Am Mittwoch beantworteten vier der sechs Bürgermeister-Bewerber im Cloef-Atrium beim Wahlpodium von SZ und SR Fragen der Moderatoren Wolf Porz und Thomas Gerber sowie des Publikums. Fotos: Ruppenthal

Dass die Wahl in Mettlach auf Grund ihrer besonderen Umstände alles andere als gewöhnlich werden wird, zeigte auch die Podiumsdiskussion im Cloef-Atrium: Die Resonanz der Mettlacher Bürger war gewaltig, mit rund 700 Besuchern platzte der Saal des Atriums aus allen Nähten. Viele Besucher mussten den Schlagabtausch der Kandidaten im Stehen verfolgen.

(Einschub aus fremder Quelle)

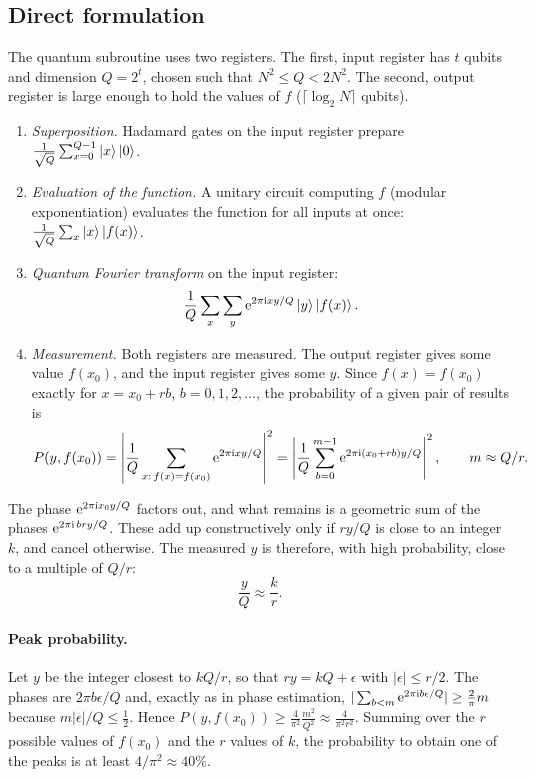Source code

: \subsection{Direct formulation}
The quantum subroutine uses two registers. The first, input register has $t$ qubits and dimension $Q=2^t$, chosen such that $N^2\le Q<2N^2$. The second, output register is large enough to hold the values of $f$ ($\lceil\log_2N\rceil$ qubits).
\begin{enumerate}
  \item \emph{Superposition.} Hadamard gates on the input register prepare $\frac1{\sqrt Q}\sum_{x=0}^{Q-1}\left|x\right\rangle\left|0\right\rangle$.
  \item \emph{Evaluation of the function.} A unitary circuit computing $f$ (modular exponentiation) evaluates the function for all inputs at once: $\frac1{\sqrt Q}\sum_x\left|x\right\rangle\left|f(x)\right\rangle$.
  \item \emph{Quantum Fourier transform} on the input register:
  \begin{equation}
    \frac1Q\sum_x\sum_y\mathrm e^{2\pi\mathrm i xy/Q}\left|y\right\rangle\left|f(x)\right\rangle.
  \end{equation}
  \item \emph{Measurement.} Both registers are measured. The output register gives some value $f(x_0)$, and the input register gives some $y$. Since $f(x)=f(x_0)$ exactly for $x=x_0+rb$, $b=0,1,2,\dots$,
  the probability of a given pair of results is
  \begin{equation}
    P(y,f(x_0))=\left|\frac1Q\sum_{x:\,f(x)=f(x_0)}\mathrm e^{2\pi\mathrm i xy/Q}\right|^2=\left|\frac1Q\sum_{b=0}^{m-1}\mathrm e^{2\pi\mathrm i(x_0+rb)y/Q}\right|^2,\qquad m\approx Q/r.
  \end{equation}
\end{enumerate}
The phase $\mathrm e^{2\pi\mathrm i x_0y/Q}$ factors out, and what remains is a geometric sum of the phases $\mathrm e^{2\pi\mathrm i\,bry/Q}$. These add up constructively only if $ry/Q$ is close to an integer $k$, and cancel otherwise.
The measured $y$ is therefore, with high probability, close to a multiple of $Q/r$:
\begin{equation}
  \frac yQ\approx\frac kr .
\end{equation}
\paragraph{Peak probability.} Let $y$ be the integer closest to $kQ/r$, so that $ry=kQ+\epsilon$ with $|\epsilon|\le r/2$. The phases are $2\pi b\epsilon/Q$ and, exactly as in phase estimation,
$|\sum_{b<m}\mathrm e^{2\pi\mathrm i b\epsilon/Q}|\ge\frac2\pi m$ because $m|\epsilon|/Q\le\frac12$. Hence $P(y,f(x_0))\ge\frac4{\pi^2}\frac{m^2}{Q^2}\approx\frac4{\pi^2r^2}$. Summing over the $r$ possible values of $f(x_0)$ and
the $r$ values of $k$, the probability to obtain one of the peaks is at least $4/\pi^2\approx40\%$.

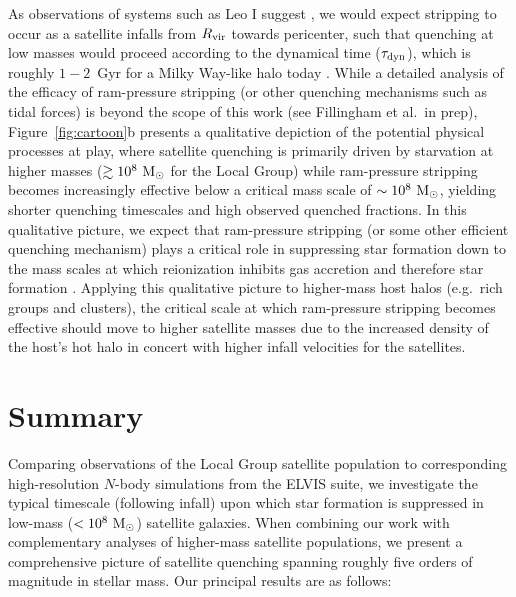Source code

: As observations of systems such as Leo I suggest \citep{sohn13}, we
would expect stripping to occur as a satellite infalls from $R_{\rm
  vir}$ towards pericenter, such that quenching at low masses would
proceed according to the dynamical time ($\tau_{\rm dyn}$), which is
roughly $1-2$~Gyr for a Milky Way-like halo today
\citep[e.g.][]{stewart09}.
%
While a detailed analysis of the efficacy of ram-pressure stripping
(or other quenching mechanisms such as tidal forces) is beyond the
scope of this work (see Fillingham et al.~in prep),
Figure~\ref{fig:cartoon}b presents a qualitative depiction of the
potential physical processes at play, where satellite quenching is
primarily driven by starvation at higher masses ($\gtrsim
10^{8}~{\rm M}_{\odot}$ for the Local Group) while ram-pressure stripping
becomes increasingly effective below a critical mass scale of $\sim
10^{8}~{\rm M}_{\odot}$, yielding shorter quenching timescales and high observed
quenched fractions. In this qualitative picture, we expect that
ram-pressure stripping (or some other efficient quenching mechanism)
plays a critical role in suppressing star formation down to the mass
scales at which reionization inhibits gas accretion and therefore star
formation \citep[perhaps, $\mstar \sim 10^{4}~\msun$,][]{brown14,
  onorbe15, wheeler15}. Applying this qualitative picture to
higher-mass host halos (e.g.~rich groups and clusters), the critical
scale at which ram-pressure stripping becomes effective should move to
higher satellite masses due to the increased density of the host's hot
halo in concert with higher infall velocities for the satellites.




\section{Summary}
\label{sec:summary}

Comparing observations of the Local Group satellite population to
corresponding high-resolution $N$-body simulations from the ELVIS
suite, we investigate the typical timescale (following infall) upon
which star formation is suppressed in low-mass ($<10^{8}~{\rm M}_{\odot}$)
satellite galaxies. When combining our work with complementary
analyses of higher-mass satellite populations, we present a
comprehensive picture of satellite quenching spanning roughly five
orders of magnitude in stellar mass. Our principal results are as
follows:

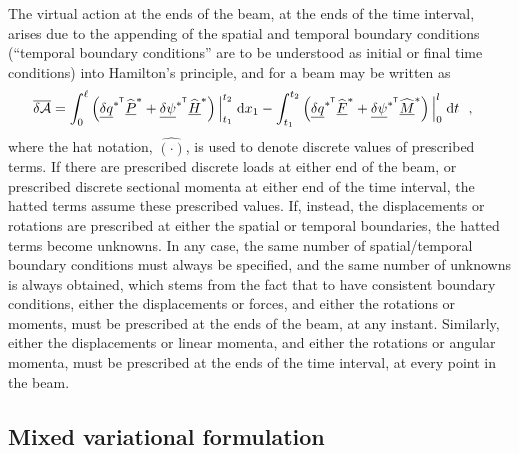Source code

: \documentclass[12pt,a4paper,oneside,english]{abntex2} %
\newcommand{\vect}[1]{\underline{#1}}
\def\lp{\left(}
\def\rp{\right)}
\def\T{\mathsf{T}}
\def\xo{x_1}
\def\P{\vect{P}}
\def\Phats{\widehat{\P}^*}
\def\Hv{\vect{H}}
\def\Hhats{\widehat{\Hv}^*}
\def\F{\vect{F}}
\def\Fhat{\widehat{\F}}
\def\Fhats{\Fhat^*}
\def\M{\vect{M}}
\def\Mhat{\widehat{\M}}
\def\Mhats{\Mhat^*}
\def\delq{\vect{\delta q}}
\def\delqsT{\delq^{*^\T}}
\def\delpsi{\vect{\delta\psi}}
\def\delpsisT{\delpsi^{*^\T}}
\def\intt{\int_{t_1}^{t_2}}
\def\intl{\int_{0}^{\ell}}
\def\d{\textnormal{d}}
\def\deltaA{\overline{\delta\mathcal{A}}}
\begin{document}
The virtual action at the ends of the beam, at the ends of the time interval, arises due to the appending of the spatial and temporal boundary conditions (``temporal boundary conditions'' are to be understood as initial or final time conditions) into Hamilton's principle, and for a beam may be written as 
\begin{align}                                 \deltaA &= 
    \intl\lp \delqsT\Phats + \delpsisT\Hhats \rp\Big|_{t_1}^{t_2} \; \d \xo - \intt\lp  \delqsT\Fhats + \delpsisT\Mhats \rp\Big|_{0}^{l} \; \d t \ \ ,
    \label{eq:deltaA} 
\end{align} 
where the hat notation, $\widehat{(\cdot)}$, is used to denote discrete values of prescribed terms. If there are prescribed discrete loads at either end of the beam, or prescribed discrete sectional momenta at either end of the time interval, the hatted terms assume these prescribed values. If, instead, the displacements or rotations are prescribed at either the spatial or temporal boundaries, the hatted terms become unknowns. In any case, the same number of spatial/temporal boundary conditions must always be specified, and the same number of unknowns is always obtained, which stems from the fact that to have consistent boundary conditions, either the displacements or forces, and either the rotations or moments, must be prescribed at the ends of the beam, at any instant. Similarly, either the displacements or linear momenta, and either the rotations or angular momenta, must be prescribed at the ends of the time interval, at every point in the beam.

\subsection{Mixed variational formulation}
\end{document}
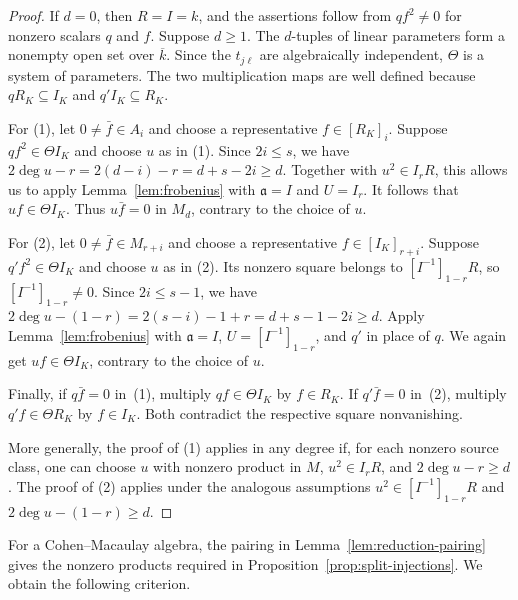\documentclass[a4paper,11pt]{amsart}
\newcommand{\kk}{k}
\theoremstyle{definition}
\begin{document}
\begin{proof}
If $d=0$, then $R=I=\kk$, and the assertions follow from $qf^2\ne0$ for nonzero scalars $q$ and $f$. Suppose $d\geq1$. The $d$-tuples of linear parameters form a nonempty open set over $\overline{\kk}$. Since the $t_{j\ell}$ are algebraically independent, $\Theta$ is a system of parameters. The two multiplication maps are well defined because $qR_K\subseteq I_K$ and $q'I_K\subseteq R_K$.

For \textup{(1)}, let $0\neq\bar f\in A_i$ and choose a representative $f\in[R_K]_i$. Suppose $qf^2\in\Theta I_K$ and choose $u$ as in \textup{(1)}. Since $2i\leq s$, we have $2\deg u-r=2(d-i)-r=d+s-2i\geq d$. Together with $u^2\in I_rR$, this allows us to apply Lemma~\ref{lem:frobenius} with $\mathfrak a=I$ and $U=I_r$. It follows that $uf\in\Theta I_K$. Thus $u\bar f=0$ in $M_d$, contrary to the choice of $u$.

For \textup{(2)}, let $0\neq\bar f\in M_{r+i}$ and choose a representative $f\in[I_K]_{r+i}$. Suppose $q'f^2\in\Theta I_K$ and choose $u$ as in \textup{(2)}. Its nonzero square belongs to $[I^{-1}]_{1-r}R$, so $[I^{-1}]_{1-r}\neq0$. Since $2i\leq s-1$, we have $2\deg u-(1-r)=2(s-i)-1+r=d+s-1-2i\geq d$. Apply Lemma~\ref{lem:frobenius} with $\mathfrak a=I$, $U=[I^{-1}]_{1-r}$, and $q'$ in place of $q$. We again get $u f\in\Theta I_K$, contrary to the choice of $u$.

Finally, if $q\bar f=0$ in~\textup{(1)}, multiply $qf\in\Theta I_K$ by $f\in R_K$. If $q'\bar f=0$ in~\textup{(2)}, multiply $q'f\in\Theta R_K$ by $f\in I_K$. Both contradict the respective square nonvanishing.

More generally, the proof of \textup{(1)} applies in any degree if, for each nonzero source class, one can choose $u$ with nonzero product in $M$, $u^2\in I_rR$, and $2\deg u-r\ge d$. The proof of \textup{(2)} applies under the analogous assumptions $u^2\in[I^{-1}]_{1-r}R$ and $2\deg u-(1-r)\ge d$.
\end{proof}

For a Cohen--Macaulay algebra, the pairing in Lemma~\ref{lem:reduction-pairing} gives the nonzero products required in Proposition~\ref{prop:split-injections}. We obtain the following criterion.
\end{document}
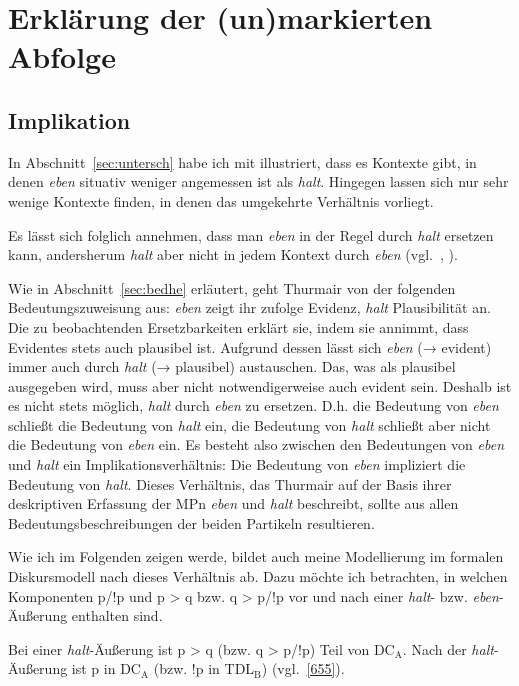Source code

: \section{Erklärung der (un)markierten Abfolge}
\label{sec:erklärunghe}
\subsection{Implikation}
\label{sec:impli}
In Abschnitt~\ref{sec:untersch} habe ich mit \citet{Thurmair1989} illustriert, dass es Kontexte gibt, in denen \textit{eben} situativ weniger angemessen ist als \textit{halt}. Hingegen lassen sich nur sehr wenige Kontexte finden, in denen das umgekehrte Verhältnis vorliegt. 

Es lässt sich folglich annehmen, dass man \textit{eben} in der Regel durch \textit{halt} ersetzen kann, andersherum \textit{halt} aber nicht in jedem Kontext durch \textit{eben} (vgl.\ \citealt[128]{Thurmair1989}, \citealt[392]{Ickler1994}).

Wie in Abschnitt~\ref{sec:bedhe} erläutert, geht Thurmair von der folgenden Bedeutungszuweisung aus: \textit{eben} zeigt ihr zufolge Evidenz, \textit{halt} Plausibilität an. Die zu beobachtenden Ersetzbarkeiten erklärt sie, indem sie annimmt, dass Evidentes stets auch plausibel ist. Aufgrund dessen lässt sich \textit{eben} (→ evident) immer auch durch \textit{halt} (→ plausibel) austauschen. Das, was als plausibel ausgegeben wird, muss aber nicht notwendigerweise auch evident sein. Deshalb ist es nicht stets möglich, \textit{halt} durch \textit{eben} zu ersetzen. D.h. die Bedeutung von \textit{eben} schließt die Bedeutung von \textit{halt} ein, die Bedeutung von \textit{halt} schließt aber nicht die Bedeutung von \textit{eben} ein. Es besteht also zwischen den  Bedeutungen von \textit{eben} und \textit{halt} ein Im\-plikationsverhältnis: Die Bedeutung von \textit{eben} impliziert die Bedeutung von \textit{halt}. Dieses Verhältnis, das Thurmair auf der Basis ihrer deskriptiven Erfassung der MPn \textit{eben} und \textit{halt} beschreibt, sollte aus allen Bedeutungsbeschreibungen der beiden Partikeln resultieren. 

Wie ich im Folgenden zeigen werde, bildet auch meine Modellierung im formalen Diskursmodell nach \citet{Farkas2010} dieses Verhältnis ab. Dazu möchte ich betrachten, in welchen Komponenten p/!p und p > q bzw. q > p/!p vor und nach einer \textit{halt}- bzw. \textit{eben}-Äußerung enthalten sind.  

Bei einer \textit{halt}-Äußerung ist p > q (bzw. q > p/!p) Teil von DC$_{\textrm{A}}$. Nach der \textit{halt}-Äußerung ist p in DC$_{\textrm{A}}$ (bzw. !p in TDL$_{\textrm{B}}$) (vgl.\ \ref{655}).

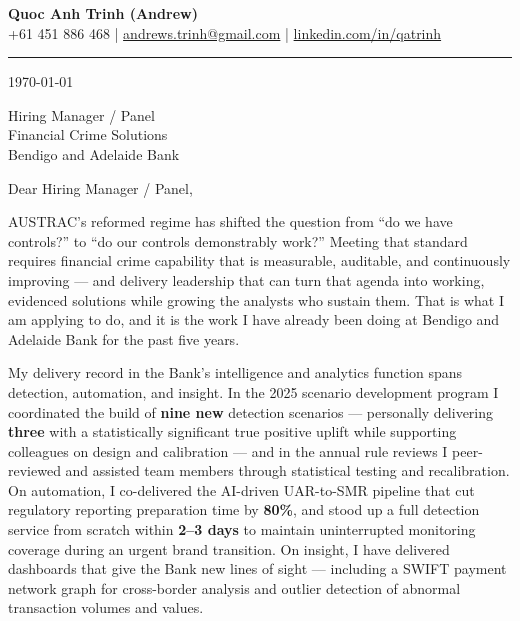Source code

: \documentclass[11pt, a4paper]{article}
\begin{document}
\begin{center}
    {\LARGE \textbf{Quoc Anh Trinh (Andrew)}}\\[4pt]
    {\small
        +61 451 886 468 \quad|\quad
        \href{mailto:andrews.trinh@gmail.com}{andrews.trinh@gmail.com} \quad|\quad
        \href{https://www.linkedin.com/in/qatrinh}{linkedin.com/in/qatrinh}
    }
\end{center}

\vspace{4pt}
\hrule
\vspace{14pt}

\today

\vspace{8pt}

Hiring Manager / Panel\\
Financial Crime Solutions\\
Bendigo and Adelaide Bank

\vspace{10pt}

Dear Hiring Manager / Panel,

AUSTRAC's reformed regime has shifted the question from ``do we have controls?'' to ``do our controls demonstrably work?'' Meeting that standard requires financial crime capability that is measurable, auditable, and continuously improving --- and delivery leadership that can turn that agenda into working, evidenced solutions while growing the analysts who sustain them. That is what I am applying to do, and it is the work I have already been doing at Bendigo and Adelaide Bank for the past five years.

My delivery record in the Bank's intelligence and analytics function spans detection, automation, and insight. In the 2025 scenario development program I coordinated the build of \textbf{nine new} detection scenarios --- personally delivering \textbf{three} with a statistically significant true positive uplift while supporting colleagues on design and calibration --- and in the annual rule reviews I peer-reviewed and assisted team members through statistical testing and recalibration. On automation, I co-delivered the AI-driven UAR-to-SMR pipeline that cut regulatory reporting preparation time by \textbf{80\%}, and stood up a full detection service from scratch within \textbf{2--3 days} to maintain uninterrupted monitoring coverage during an urgent brand transition. On insight, I have delivered dashboards that give the Bank new lines of sight --- including a SWIFT payment network graph for cross-border analysis and outlier detection of abnormal transaction volumes and values.
\end{document}
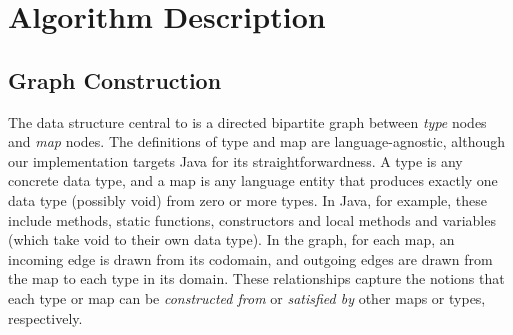 \section{Algorithm Description}
\subsection{Graph Construction}

The data structure central to \ourTool is a directed bipartite graph between \textit{type} nodes and \textit{map} nodes. The definitions of type and map are language-agnostic, although our implementation targets Java for its straightforwardness. A type is any concrete data type, and a map is any language entity that produces exactly one data type (possibly void) from zero or more types. In Java, for example, these include methods, static functions, constructors and local methods and variables (which take void to their own data type). In the graph, for each map, an incoming edge is drawn from its codomain, and outgoing edges are drawn from the map to each type in its domain. These relationships capture the notions that each type or map can be \textit{constructed from} or \textit{satisfied by} other maps or types, respectively.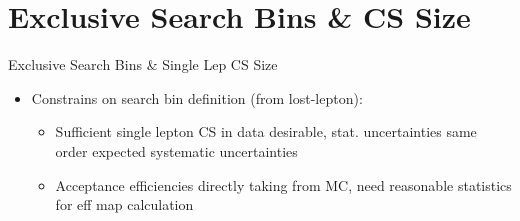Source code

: \documentclass{beamer}
\begin{document}
\begin{frame}
\end{frame}



\section{Exclusive Search Bins \& CS Size}

\begin{frame}
 \begin{block}{}
 \centering
 \Large Exclusive Search Bins \& Single Lep CS Size
 \end{block}
\end{frame}


\begin{frame}
 \begin{itemize}
  \item Constrains on search bin definition (from lost-lepton):
  \begin{itemize}
   \item Sufficient single lepton CS in data desirable, stat. uncertainties same order expected systematic uncertainties
   \item Acceptance efficiencies directly taking from MC, need reasonable statistics for eff map calculation
  \end{itemize}
 \end{itemize}
  \begin{columns}
  \begin{column}{0.50\textwidth}
\end{column}
\end{columns}
\end{frame}
\end{document}
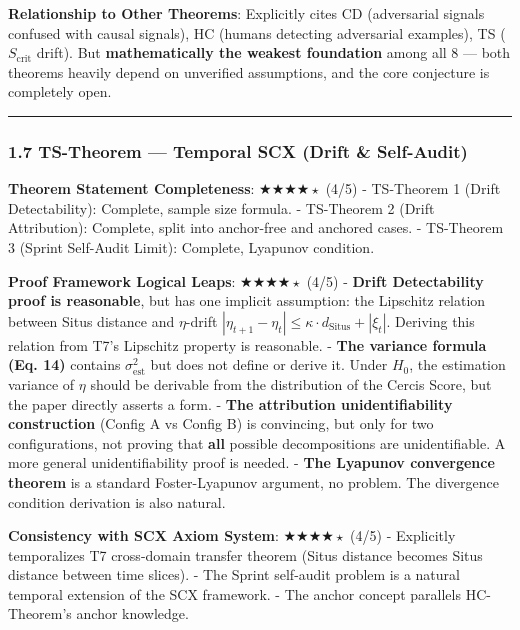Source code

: \documentclass[
  12pt,
]{article}
\begin{document}
\textbf{Relationship to Other Theorems}: Explicitly cites CD (adversarial signals confused with causal signals), HC (humans detecting adversarial examples), TS ($S_{\text{crit}}$ drift). But \textbf{mathematically the weakest foundation} among all 8 --- both theorems heavily depend on unverified assumptions, and the core conjecture is completely open.

\begin{center}\rule{0.5\linewidth}{0.5pt}\end{center}

\subsubsection{1.7 TS-Theorem --- Temporal SCX (Drift \& Self-Audit)}\label{ts-theorem-temporal-scx-drift-self-audit}

\textbf{Theorem Statement Completeness}: $\bigstar\bigstar\bigstar\bigstar{\scriptstyle\star}$ (4/5)
- TS-Theorem 1 (Drift Detectability): Complete, sample size formula.
- TS-Theorem 2 (Drift Attribution): Complete, split into anchor-free and anchored cases.
- TS-Theorem 3 (Sprint Self-Audit Limit): Complete, Lyapunov condition.

\textbf{Proof Framework Logical Leaps}: $\bigstar\bigstar\bigstar\bigstar{\scriptstyle\star}$ (4/5)
- \textbf{Drift Detectability proof is reasonable}, but has one implicit assumption: the Lipschitz relation between Situs distance and $\eta$-drift $|\eta_{t+1} - \eta_t| \leq \kappa\cdot d_{\text{Situs}} + |\xi_t|$. Deriving this relation from T7's Lipschitz property is reasonable.
- \textbf{The variance formula (Eq. 14)} contains $\sigma^2_{\text{est}}$ but does not define or derive it. Under $H_0$, the estimation variance of $\eta$ should be derivable from the distribution of the Cercis Score, but the paper directly asserts a form.
- \textbf{The attribution unidentifiability construction} (Config A vs Config B) is convincing, but only for two configurations, not proving that \textbf{all} possible decompositions are unidentifiable. A more general unidentifiability proof is needed.
- \textbf{The Lyapunov convergence theorem} is a standard Foster-Lyapunov argument, no problem. The divergence condition derivation is also natural.

\textbf{Consistency with SCX Axiom System}: $\bigstar\bigstar\bigstar\bigstar{\scriptstyle\star}$ (4/5)
- Explicitly temporalizes T7 cross-domain transfer theorem (Situs distance becomes Situs distance between time slices).
- The Sprint self-audit problem is a natural temporal extension of the SCX framework.
- The anchor concept parallels HC-Theorem's anchor knowledge.
\end{document}
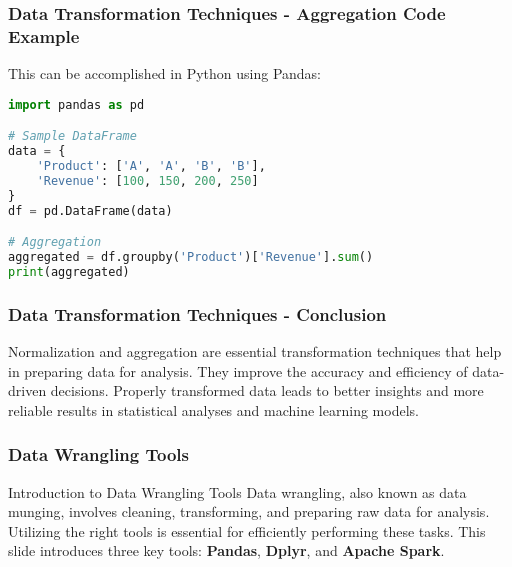 \documentclass[aspectratio=169]{beamer}
\begin{document}
\begin{frame}[fragile]
    \frametitle{Data Transformation Techniques - Aggregation Code Example}
    This can be accomplished in Python using Pandas:
    \begin{lstlisting}[language=Python]
import pandas as pd

# Sample DataFrame
data = {
    'Product': ['A', 'A', 'B', 'B'],
    'Revenue': [100, 150, 200, 250]
}
df = pd.DataFrame(data)

# Aggregation
aggregated = df.groupby('Product')['Revenue'].sum()
print(aggregated)
    \end{lstlisting}
\end{frame}

\begin{frame}[fragile]
    \frametitle{Data Transformation Techniques - Conclusion}
    Normalization and aggregation are essential transformation techniques that help in preparing data for analysis. They improve the accuracy and efficiency of data-driven decisions. Properly transformed data leads to better insights and more reliable results in statistical analyses and machine learning models.
\end{frame}

\begin{frame}
    \frametitle{Data Wrangling Tools}
    \begin{block}{Introduction to Data Wrangling Tools}
        Data wrangling, also known as data munging, involves cleaning, transforming, and preparing raw data for analysis. Utilizing the right tools is essential for efficiently performing these tasks. This slide introduces three key tools: \textbf{Pandas}, \textbf{Dplyr}, and \textbf{Apache Spark}.
    \end{block}
\end{frame}
\end{document}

Bei der Podiumsdiskussion sollte es nicht nur darum gehen, "die unrühmliche Vergangenheit aufzuarbeiten, sondern auch in die Zukunft zu schauen", hatte es SR-Moderator Thomas Gerber eingangs formuliert. Und wenn auch die Affäre um das heute als Flüchtlings genutzte frühere Hotel-Restaurant in Saarhözbach breiten Raum in der Diskussion einnahm, so ging es doch auch um andere Themen.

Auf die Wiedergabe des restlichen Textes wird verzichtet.